あるいは、そのストレスから逃れるために、退職するようなことを考えるようになるかもしれません。
忙しくて手が離せない時は、「今はちょっと手が離せないの。ごめんなさい」などと、自己主張ができればよいのですがこの方にとっては難しいでしょう。
このような相談を受けた場合どのように対応すればよいのでしょうか。
安易な同情やアドバイスは相手をさらに追いつめることになります。
我々ができることは相手に寄り添い相手の気持ちをしっかりと聞いてあげることです。傾聴してあげる。そして受容、共感してあげることです。
自分が理解した内容をフィードバックしてあげることです。
相談者の「心の安全基地」になってあげることが肝心です。
相手は自分のストレスを吐き出して気が楽になります。
自分の問題を頭の中で整理できます。
そのような対応をとっていると、相手が自分自身で解決策を見つけ出すことが可能になります。
カウンセリングとは、相談者が自分で自分の問題点に気づき、自分で解決策を見つけ出すものだと言われています。

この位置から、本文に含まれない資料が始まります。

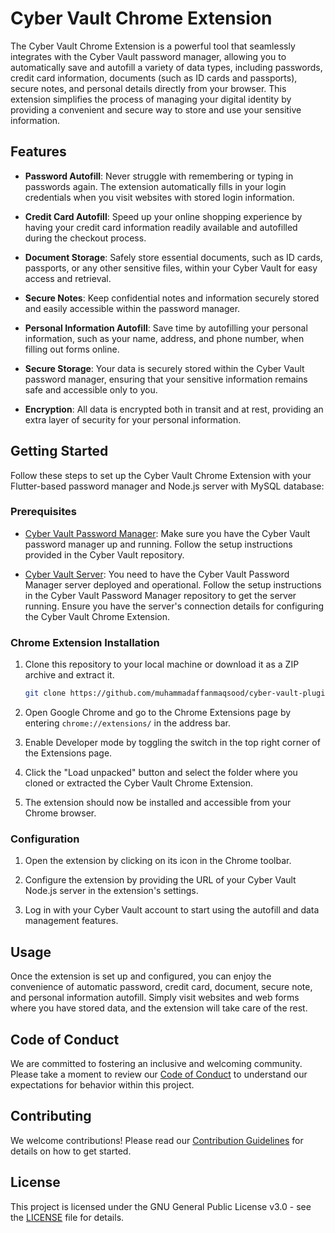 # Cyber Vault Chrome Extension

The Cyber Vault Chrome Extension is a powerful tool that seamlessly integrates with the Cyber Vault password manager, allowing you to automatically save and autofill a variety of data types, including passwords, credit card information, documents (such as ID cards and passports), secure notes, and personal details directly from your browser. This extension simplifies the process of managing your digital identity by providing a convenient and secure way to store and use your sensitive information.

## Features

- **Password Autofill**: Never struggle with remembering or typing in passwords again. The extension automatically fills in your login credentials when you visit websites with stored login information.

- **Credit Card Autofill**: Speed up your online shopping experience by having your credit card information readily available and autofilled during the checkout process.

- **Document Storage**: Safely store essential documents, such as ID cards, passports, or any other sensitive files, within your Cyber Vault for easy access and retrieval.

- **Secure Notes**: Keep confidential notes and information securely stored and easily accessible within the password manager.

- **Personal Information Autofill**: Save time by autofilling your personal information, such as your name, address, and phone number, when filling out forms online.

- **Secure Storage**: Your data is securely stored within the Cyber Vault password manager, ensuring that your sensitive information remains safe and accessible only to you.

- **Encryption**: All data is encrypted both in transit and at rest, providing an extra layer of security for your personal information.

## Getting Started

Follow these steps to set up the Cyber Vault Chrome Extension with your Flutter-based password manager and Node.js server with MySQL database:

### Prerequisites

- [Cyber Vault Password Manager](https://github.com/affan-ch/cyber-vault): Make sure you have the Cyber Vault password manager up and running. Follow the setup instructions provided in the Cyber Vault repository.

- [Cyber Vault Server](https://github.com/affan-ch/cyber-vault-server): You need to have the Cyber Vault Password Manager server deployed and operational. Follow the setup instructions in the Cyber Vault Password Manager repository to get the server running. Ensure you have the server's connection details for configuring the Cyber Vault Chrome Extension.


### Chrome Extension Installation

1. Clone this repository to your local machine or download it as a ZIP archive and extract it.

   ```bash
   git clone https://github.com/muhammadaffanmaqsood/cyber-vault-plugin.git
   ```

2. Open Google Chrome and go to the Chrome Extensions page by entering `chrome://extensions/` in the address bar.

3. Enable Developer mode by toggling the switch in the top right corner of the Extensions page.

4. Click the "Load unpacked" button and select the folder where you cloned or extracted the Cyber Vault Chrome Extension.

5. The extension should now be installed and accessible from your Chrome browser.

### Configuration

1. Open the extension by clicking on its icon in the Chrome toolbar.

2. Configure the extension by providing the URL of your Cyber Vault Node.js server in the extension's settings.

3. Log in with your Cyber Vault account to start using the autofill and data management features.

## Usage

Once the extension is set up and configured, you can enjoy the convenience of automatic password, credit card, document, secure note, and personal information autofill. Simply visit websites and web forms where you have stored data, and the extension will take care of the rest.

## Code of Conduct

We are committed to fostering an inclusive and welcoming community. Please take a moment to review our [Code of Conduct](CODE_OF_CONDUCT.md) to understand our expectations for behavior within this project.
   
## Contributing

We welcome contributions! Please read our [Contribution Guidelines](CONTRIBUTING.md) for details on how to get started.

## License

This project is licensed under the GNU General Public License v3.0 - see the [LICENSE](LICENSE) file for details.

相談を受けた人は、相手に寄り添い一緒になって考えることくらいしかできません。
馬を水飲み場まで連れていくことはできますが、水を飲むか飲まないかは相手次第です。
ロジャーズの「来談者中心療法」というのはこのことを言っているのだと思います。
主役はあくまでも相談者であり、聞き手ではないということを肝に命じておきたいと思います。